Commentaire • 0
Sur la décision
| Référence : | TJ Meaux, ctx gen jcp, 19 nov. 2025, n° 25/03421 |
|---|---|
| Numéro(s) : | 25/03421 |
| Importance : | Inédit |
| Dispositif : | Fait droit à une partie des demandes du ou des demandeurs sans accorder de délais d'exécution au défendeur |
| Date de dernière mise à jour : | 6 février 2026 |
| Lire la décision sur le site de la juridiction |
Texte intégral
Min N° 25/00853
N° RG 25/03421 – N° Portalis DB2Y-W-B7J-CEB5K
S.A. BNP PERSONNAL FINANCE
C/
Mme [P] [O]
TRIBUNAL JUDICIAIRE DE MEAUX
JUGE DES CONTENTIEUX DE LA PROTECTION
JUGEMENT DU 19 novembre 2025
DEMANDERESSE :
S.A. BNP PERSONNAL FINANCE
[Adresse 2]
[Adresse 5]
[Localité 3]
représentée par Me Hubert MAQUET, avocat au barreau de LILLE, avocat plaidant
DÉFENDERESSE :
Madame [P] [O]
[Adresse 1]
[Localité 4]
non comparante
COMPOSITION DU TRIBUNAL :
Président : Mme PANGLOSE BAUMGARTNER Sonia
Greffier : Mme DEMILLY Florine
DÉBATS :
Audience publique du : 17 septembre 2025
Copie exécutoire délivrée
le :
à : Me Hubert MAQUET
Copie délivrée
le :
à : Madame [P] [O]
EXPOSE DU LITIGE
Suivant offre préalable acceptée le 25 juillet 2022 par signature électronique, la Société anonyme BNP PARIBAS PERSONAL FINANCE (la SA BNP PARIBAS PERSONAL FINANCE) a consenti à Madame [P] [O] un crédit renouvelable d’une durée d’un an, d’un montant maximum en capital de 3.000 euros, avec intérêt au taux débiteur variable de 19,15%, calculé selon les sommes réellement utilisées.
La SA BNP PARIBAS PERSONAL FINANCE a adressé à Madame [P] [O] une mise en demeure d’avoir à payer la somme de 780,76 euros au titre des échéances impayées par lettre missive en date du 11 octobre 2023.
La SA BNP PARIBAS PERSONAL FINANCE a prononcé la résiliation du contrat par lettre recommandée en date du 07 novembre 2023.
Par acte en date du 04 décembre 2023, la SA BNP PARIBAS PERSONAL FINANCE a cédé à la Société par actions simplifiée unipersonnelle EOS FRANCE (la SASU EOS FRANCE) sa créance à l’égard de Madame [P] [O], notifiée à cette dernière par courrier du 20 décembre 2023.

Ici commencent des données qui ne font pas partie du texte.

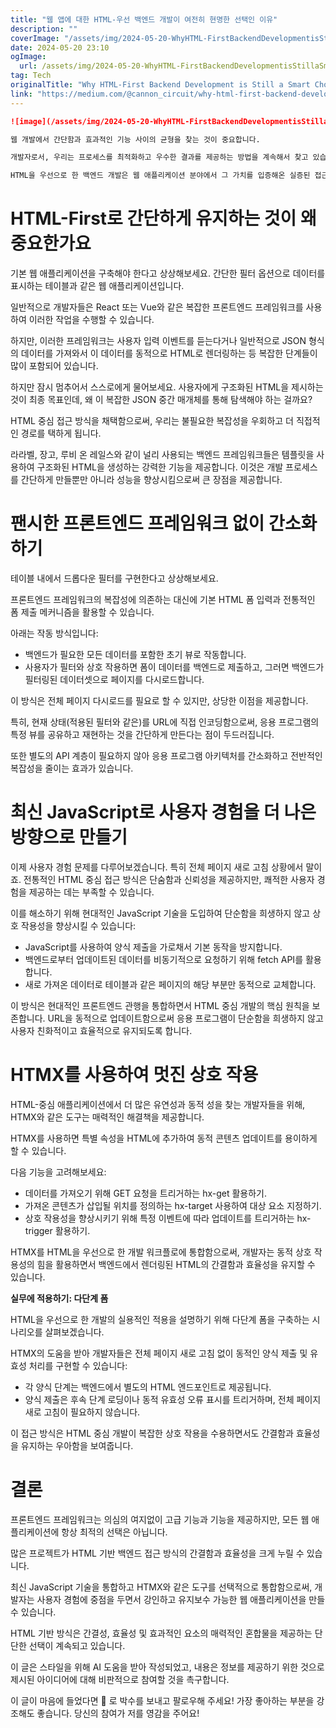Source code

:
 ```yaml
---
title: "웹 앱에 대한 HTML-우선 백엔드 개발이 여전히 현명한 선택인 이유"
description: ""
coverImage: "/assets/img/2024-05-20-WhyHTML-FirstBackendDevelopmentisStillaSmartChoiceforWebApps_0.png"
date: 2024-05-20 23:10
ogImage: 
  url: /assets/img/2024-05-20-WhyHTML-FirstBackendDevelopmentisStillaSmartChoiceforWebApps_0.png
tag: Tech
originalTitle: "Why HTML-First Backend Development is Still a Smart Choice for Web Apps"
link: "https://medium.com/@cannon_circuit/why-html-first-backend-development-is-still-a-smart-choice-for-web-apps-6a129a46e4f9"
---
```



```markdown
![image](/assets/img/2024-05-20-WhyHTML-FirstBackendDevelopmentisStillaSmartChoiceforWebApps_0.png)

웹 개발에서 간단함과 효과적인 기능 사이의 균형을 찾는 것이 중요합니다.

개발자로서, 우리는 프로세스를 최적화하고 우수한 결과를 제공하는 방법을 계속해서 찾고 있습니다.

HTML을 우선으로 한 백엔드 개발은 웹 애플리케이션 분야에서 그 가치를 입증해온 실증된 접근 방식으로 부상했습니다.
```

<div class="content-ad"></div>

# HTML-First로 간단하게 유지하는 것이 왜 중요한가요

기본 웹 애플리케이션을 구축해야 한다고 상상해보세요. 간단한 필터 옵션으로 데이터를 표시하는 테이블과 같은 웹 애플리케이션입니다.

일반적으로 개발자들은 React 또는 Vue와 같은 복잡한 프론트엔드 프레임워크를 사용하여 이러한 작업을 수행할 수 있습니다.

하지만, 이러한 프레임워크는 사용자 입력 이벤트를 듣는다거나 일반적으로 JSON 형식의 데이터를 가져와서 이 데이터를 동적으로 HTML로 렌더링하는 등 복잡한 단계들이 많이 포함되어 있습니다.

<div class="content-ad"></div>

하지만 잠시 멈추어서 스스로에게 물어보세요. 사용자에게 구조화된 HTML을 제시하는 것이 최종 목표인데, 왜 이 복잡한 JSON 중간 매개체를 통해 탐색해야 하는 걸까요?

HTML 중심 접근 방식을 채택함으로써, 우리는 불필요한 복잡성을 우회하고 더 직접적인 경로를 택하게 됩니다.

라라벨, 장고, 루비 온 레일스와 같이 널리 사용되는 백엔드 프레임워크들은 템플릿을 사용하여 구조화된 HTML을 생성하는 강력한 기능을 제공합니다. 이것은 개발 프로세스를 간단하게 만들뿐만 아니라 성능을 향상시킴으로써 큰 장점을 제공합니다.

# 팬시한 프론트엔드 프레임워크 없이 간소화하기

<div class="content-ad"></div>

테이블 내에서 드롭다운 필터를 구현한다고 상상해보세요.

프론트엔드 프레임워크의 복잡성에 의존하는 대신에 기본 HTML 폼 입력과 전통적인 폼 제출 메커니즘을 활용할 수 있습니다.

아래는 작동 방식입니다:

- 백엔드가 필요한 모든 데이터를 포함한 초기 뷰로 작동합니다.
- 사용자가 필터와 상호 작용하면 폼이 데이터를 백엔드로 제출하고, 그러면 백엔드가 필터링된 데이터셋으로 페이지를 다시로드합니다.

<div class="content-ad"></div>

이 방식은 전체 페이지 다시로드를 필요로 할 수 있지만, 상당한 이점을 제공합니다.

특히, 현재 상태(적용된 필터와 같은)를 URL에 직접 인코딩함으로써, 응용 프로그램의 특정 뷰를 공유하고 재현하는 것을 간단하게 만든다는 점이 두드러집니다.

또한 별도의 API 계층이 필요하지 않아 응용 프로그램 아키텍처를 간소화하고 전반적인 복잡성을 줄이는 효과가 있습니다.

# 최신 JavaScript로 사용자 경험을 더 나은 방향으로 만들기

<div class="content-ad"></div>

이제 사용자 경험 문제를 다루어보겠습니다. 특히 전체 페이지 새로 고침 상황에서 말이죠. 전통적인 HTML 중심 접근 방식은 단숨함과 신뢰성을 제공하지만, 쾌적한 사용자 경험을 제공하는 데는 부족할 수 있습니다.

이를 해소하기 위해 현대적인 JavaScript 기술을 도입하여 단순함을 희생하지 않고 상호 작용성을 향상시킬 수 있습니다:

- JavaScript를 사용하여 양식 제출을 가로채서 기본 동작을 방지합니다.
- 백엔드로부터 업데이트된 데이터를 비동기적으로 요청하기 위해 fetch API를 활용합니다.
- 새로 가져온 데이터로 테이블과 같은 페이지의 해당 부분만 동적으로 교체합니다.

이 방식은 현대적인 프론트엔드 관행을 통합하면서 HTML 중심 개발의 핵심 원칙을 보존합니다. URL을 동적으로 업데이트함으로써 응용 프로그램이 단순함을 희생하지 않고 사용자 친화적이고 효율적으로 유지되도록 합니다.

<div class="content-ad"></div>

# HTMX를 사용하여 멋진 상호 작용

HTML-중심 애플리케이션에서 더 많은 유연성과 동적 성을 찾는 개발자들을 위해, HTMX와 같은 도구는 매력적인 해결책을 제공합니다.

HTMX를 사용하면 특별 속성을 HTML에 추가하여 동적 콘텐츠 업데이트를 용이하게 할 수 있습니다.

다음 기능을 고려해보세요:

<div class="content-ad"></div>

- 데이터를 가져오기 위해 GET 요청을 트리거하는 hx-get 활용하기.
- 가져온 콘텐츠가 삽입될 위치를 정의하는 hx-target 사용하여 대상 요소 지정하기.
- 상호 작용성을 향상시키기 위해 특정 이벤트에 따라 업데이트를 트리거하는 hx-trigger 활용하기.

HTMX를 HTML을 우선으로 한 개발 워크플로에 통합함으로써, 개발자는 동적 상호 작용성의 힘을 활용하면서 백엔드에서 렌더링된 HTML의 간결함과 효율성을 유지할 수 있습니다.

**실무에 적용하기: 다단계 폼**

HTML을 우선으로 한 개발의 실용적인 적용을 설명하기 위해 다단계 폼을 구축하는 시나리오를 살펴보겠습니다.

<div class="content-ad"></div>

HTMX의 도움을 받아 개발자들은 전체 페이지 새로 고침 없이 동적인 양식 제출 및 유효성 처리를 구현할 수 있습니다:

- 각 양식 단계는 백엔드에서 별도의 HTML 엔드포인트로 제공됩니다.
- 양식 제출은 후속 단계 로딩이나 동적 유효성 오류 표시를 트리거하며, 전체 페이지 새로 고침이 필요하지 않습니다.

이 접근 방식은 HTML 중심 개발이 복잡한 상호 작용을 수용하면서도 간결함과 효율성을 유지하는 우아함을 보여줍니다.

# 결론

<div class="content-ad"></div>

프론트엔드 프레임워크는 의심의 여지없이 고급 기능과 기능을 제공하지만, 모든 웹 애플리케이션에 항상 최적의 선택은 아닙니다.

많은 프로젝트가 HTML 기반 백엔드 접근 방식의 간결함과 효율성을 크게 누릴 수 있습니다.

최신 JavaScript 기술을 통합하고 HTMX와 같은 도구를 선택적으로 통합함으로써, 개발자는 사용자 경험에 중점을 두면서 강인하고 유지보수 가능한 웹 애플리케이션을 만들 수 있습니다.

HTML 기반 방식은 간결성, 효율성 및 효과적인 요소의 매력적인 혼합물을 제공하는 단단한 선택이 계속되고 있습니다.

<div class="content-ad"></div>

이 글은 스타일을 위해 AI 도움을 받아 작성되었고, 내용은 정보를 제공하기 위한 것으로 제시된 아이디어에 대해 비판적으로 참여할 것을 촉구합니다.

이 글이 마음에 들었다면 👏 로 박수를 보내고 팔로우해 주세요! 가장 좋아하는 부분을 강조해도 좋습니다. 당신의 참여가 저를 영감을 주어요!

Par acte de commissaire de justice en date du 30 janvier 2025, la Société par actions simplifiée unipersonnelle EOS FRANCE, a fait assigner Madame [P] [O] devant le juge des contentieux de la protection du tribunal judiciaire de Meaux aux fins de :
A titre principal,
➢
Déclarer recevable et bien fondée la Société EOS France venant aux droits de la SA BNP PARIBAS PERSONAL FINANCE, en l’ensemble de ses demandes et conclusions,
➢
Condamner Madame [P] [O] à payer à la SASU EOS FRANCE venant aux droits de la SA BNP PARIBAS PERSONAL FINANCE, la somme de 3.392,12 euros, avec intérêts au taux contractuel de 19,56% l’an, à compter de la mise en demeure du 08 décembre 2023, et jusqu’au jour du complet paiement,
A titre subsidiaire,
➢
Prononcer la résolution judiciaire du contrat de crédit renouvelable sur le fondement des articles 1224 et suivants du code civil, ➢Condamner Madame [P] [O] à payer à la SASU EOS FRANCE venant aux droits de la SA BNP PARIBAS PERSONAL FINANCE, l’intégralité des sommes prêtées au titre des différents financements, et ce au titre des restitutions qu’implique la résolution judiciaire du contrat, déduction faîte des règlements d’ores et déjà intervenus,
En tout état de cause,
➢
Condamner Madame [P] [O] à payer à la SASU EOS FRANCE venant aux droits de la SA BNP PARIBAS PERSONAL FINANCE la somme de 500 euros au titre de l’article 700 du code de procédure civile et aux entiers dépens de l’instance ?➢Rappeler l’exécution provisoire de droit attachée à la présente décision.
A l’audience du 17 septembre 2025, la SASU EOS FRANCE, représentée, maintient ses demandes.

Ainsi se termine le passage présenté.